- THE PROBLEM -
Scan the records below. List lines holding "their".

Dataset items
- - -

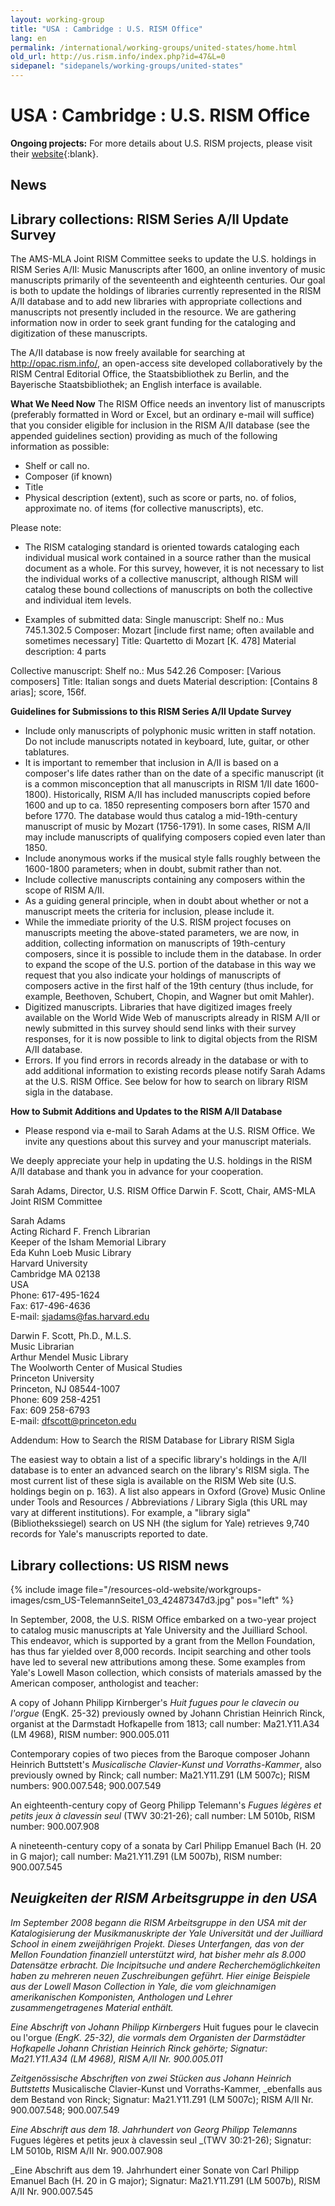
 ```yaml
---
layout: working-group
title: "USA : Cambridge : U.S. RISM Office"
lang: en
permalink: /international/working-groups/united-states/home.html
old_url: http://us.rism.info/index.php?id=47&L=0
sidepanel: "sidepanels/working-groups/united-states"
---
```


# USA : Cambridge : U.S. RISM Office

**Ongoing projects:** For more details about U.S. RISM projects, please visit their [website](https://library.harvard.edu/libraries/loeb-music){:blank}.


## News

## Library collections: RISM Series A/II Update Survey
The AMS-MLA Joint RISM Committee seeks to update the U.S. holdings in RISM Series A/II: Music Manuscripts after 1600, an online inventory of music manuscripts primarily of the seventeenth and eighteenth centuries. Our goal is both to update the holdings of libraries currently represented in the RISM A/II database and to add new libraries with appropriate collections and manuscripts not presently included in the resource. We are gathering information now in order to seek grant funding for the cataloging and digitization of these manuscripts.

The A/II database is now freely available for searching at http://opac.rism.info/, an open-access site developed collaboratively by the RISM Central Editorial Office, the Staatsbibliothek zu Berlin, and the Bayerische Staatsbibliothek; an English interface is available.

**What We Need Now**
The RISM Office needs an inventory list of manuscripts (preferably formatted in Word or Excel, but an ordinary e-mail will suffice) that you consider eligible for inclusion in the RISM A/II database (see the appended guidelines section) providing as much of the following information as possible:
* Shelf or call no.
* Composer (if known)
* Title
* Physical description (extent), such as score or parts, no. of folios, approximate no. of items (for collective manuscripts), etc.

Please note:
* The RISM cataloging standard is oriented towards cataloging each individual musical work contained in a source rather than the musical document as a whole. For this survey, however, it is not necessary to list the individual works of a collective manuscript, although RISM will catalog these bound collections of manuscripts on both the collective and individual item levels.


* Examples of submitted data:
Single manuscript:
Shelf no.: Mus 745.1.302.5
Composer: Mozart [include first name; often available and sometimes necessary]
Title: Quartetto di Mozart [K. 478]
Material description: 4 parts

Collective manuscript:
Shelf no.: Mus 542.26
Composer: [Various composers]
Title: Italian songs and duets
Material description: [Contains 8 arias]; score, 156f.


**Guidelines for Submissions to this RISM Series A/II Update Survey**
* Include only manuscripts of polyphonic music written in staff notation. Do not include manuscripts notated in keyboard, lute, guitar, or other tablatures.
* It is important to remember that inclusion in A/II is based on a composer's life dates rather than on the date of a specific manuscript (it is a common misconception that all manuscripts in RISM 1/II date 1600-1800). Historically, RISM A/II has included manuscripts copied before 1600 and up to ca. 1850 representing composers born after 1570 and before 1770. The database would thus catalog a mid-19th-century manuscript of music by Mozart (1756-1791). In some cases, RISM A/II may include manuscripts of qualifying composers copied even later than 1850.
* Include anonymous works if the musical style falls roughly between the 1600-1800 parameters; when in doubt, submit rather than not.
* Include collective manuscripts containing any composers within the scope of RISM A/II.
* As a guiding general principle, when in doubt about whether or not a manuscript meets the criteria for inclusion, please include it.
* While the immediate priority of the U.S. RISM project focuses on manuscripts meeting the above-stated parameters, we are now, in addition, collecting information on manuscripts of 19th-century composers, since it is possible to include them in the database.  In order to expand the scope of the U.S. portion of the database in this way we request that you also indicate your holdings of  manuscripts of composers active in the first half of the 19th century (thus include, for example, Beethoven, Schubert, Chopin, and Wagner but omit Mahler).
* Digitized manuscripts. Libraries that have digitized images freely available on the World Wide Web of manuscripts already in RISM A/II or newly submitted in this survey should send links with their survey responses, for it is now possible to link to digital objects from the RISM A/II database.
* Errors. If you find errors in records already in the database or with to add additional information to existing records please notify Sarah Adams at the U.S. RISM Office. See below for how to search on library RISM sigla in the database.



**How to Submit Additions and Updates to the RISM A/II Database**
* Please respond via e-mail to Sarah Adams at the U.S. RISM Office. We invite any questions about this survey and your manuscript materials.

We deeply appreciate your help in updating the U.S. holdings in the RISM A/II database and thank you in advance for your cooperation.

Sarah Adams, Director, U.S. RISM Office
Darwin F. Scott, Chair, AMS-MLA Joint RISM Committee


Sarah Adams\
Acting Richard F. French Librarian\
Keeper of the Isham Memorial Library\
Eda Kuhn Loeb Music Library\
Harvard University\
Cambridge MA 02138\
USA\
Phone: 617-495-1624\
Fax: 617-496-4636\
E-mail: sjadams@fas.harvard.edu


Darwin F. Scott, Ph.D., M.L.S.\
Music Librarian\
Arthur Mendel Music Library\
The Woolworth Center of Musical Studies\
Princeton University\
Princeton, NJ 08544-1007\
Phone: 609 258-4251\
Fax: 609 258-6793\
E-mail: dfscott@princeton.edu


Addendum: How to Search the RISM Database for Library RISM Sigla

The easiest way to obtain a list of a specific library's holdings in the A/II database is to enter an advanced search on the library's RISM sigla. The most current list of these sigla is available on the RISM Web site (U.S. holdings begin on p. 163). A list also appears in Oxford (Grove) Music Online under Tools and Resources / Abbreviations / Library Sigla (this URL may vary at different institutions). For example, a "library sigla" (Bibliothekssiegel) search on US NH (the siglum for Yale) retrieves 9,740 records for Yale's manuscripts reported to date.



## Library collections: US RISM news

{% include image file="/resources-old-website/workgroups-images/csm_US-TelemannSeite1_03_42487347d3.jpg" pos="left" %} 

In September, 2008, the U.S. RISM Office embarked on a two-year project to catalog music manuscripts at Yale University and the Juilliard School. This endeavor, which is supported by a grant from the Mellon Foundation, has thus far yielded over 8,000 records. Incipit searching and other tools have led to several new attributions among these. Some examples from Yale's Lowell Mason collection, which consists of materials amassed by the American composer, anthologist and teacher:

A copy of Johann Philipp Kirnberger's _Huit fugues pour le clavecin ou l'orgue_ (EngK. 25-32) previously owned by Johann Christian Heinrich Rinck, organist at the Darmstadt Hofkapelle from 1813; call number: Ma21.Y11.A34 (LM 4968), RISM number: 900.005.011

Contemporary copies of two pieces from the Baroque composer Johann Heinrich Buttstett's _Musicalische Clavier-Kunst und Vorraths-Kammer_, also previously owned by Rinck; call number: Ma21.Y11.Z91 (LM 5007c); RISM numbers: 900.007.548; 900.007.549

An eighteenth-century copy of Georg Philipp Telemann's _Fugues légères et petits jeux à clavessin seul_ (TWV 30:21-26); call number: LM 5010b, RISM number: 900.007.908

A nineteenth-century copy of a sonata by Carl Philipp Emanuel Bach (H. 20 in G major); call number: Ma21.Y11.Z91 (LM 5007b), RISM number: 900.007.545

## _Neuigkeiten der RISM Arbeitsgruppe in den USA_
_Im September 2008 begann die RISM Arbeitsgruppe in den USA mit der Katalogisierung der Musikmanuskripte der Yale Universität und der Juilliard School in einem zweijährigen Projekt. Dieses Unterfangen, das von der Mellon Foundation finanziell unterstützt wird, hat bisher mehr als 8.000 Datensätze erbracht. Die Incipitsuche und andere Recherchemöglichkeiten haben zu mehreren neuen Zuschreibungen geführt. Hier einige Beispiele aus der Lowell Mason Collection in Yale, die vom gleichnamigen amerikanischen Komponisten, Anthologen und Lehrer zusammengetragenes Material enthält._

_Eine Abschrift von Johann Philipp Kirnbergers_ Huit fugues pour le clavecin ou l'orgue _(EngK. 25-32), die vormals dem Organisten der Darmstädter Hofkapelle Johann Christian Heinrich Rinck gehörte; Signatur: Ma21.Y11.A34 (LM 4968), RISM A/II Nr. 900.005.011_

_Zeitgenössische Abschriften von zwei Stücken aus Johann Heinrich Buttstetts_ Musicalische Clavier-Kunst und Vorraths-Kammer, _ebenfalls aus dem Bestand von Rinck; Signatur:  Ma21.Y11.Z91 (LM 5007c); RISM A/II Nr. 900.007.548; 900.007.549

_Eine Abschrift aus dem 18. Jahrhundert von Georg Philipp Telemanns_ Fugues légères et petits jeux à clavessin seul _(TWV 30:21-26); Signatur: LM 5010b, RISM A/II Nr. 900.007.908

_Eine Abschrift aus dem 19. Jahrhundert einer Sonate von Carl Philipp Emanuel Bach (H. 20 in G major); Signatur: Ma21.Y11.Z91 (LM 5007b), RISM A/II Nr. 900.007.545

 

<!-- -->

- - -

- SOLUTION TO THIS PROBLEM -
**Ongoing projects:** For more details about U.S. RISM projects, please visit their [website](https://library.harvard.edu/libraries/loeb-music){:blank}.
* Digitized manuscripts. Libraries that have digitized images freely available on the World Wide Web of manuscripts already in RISM A/II or newly submitted in this survey should send links with their survey responses, for it is now possible to link to digital objects from the RISM A/II database.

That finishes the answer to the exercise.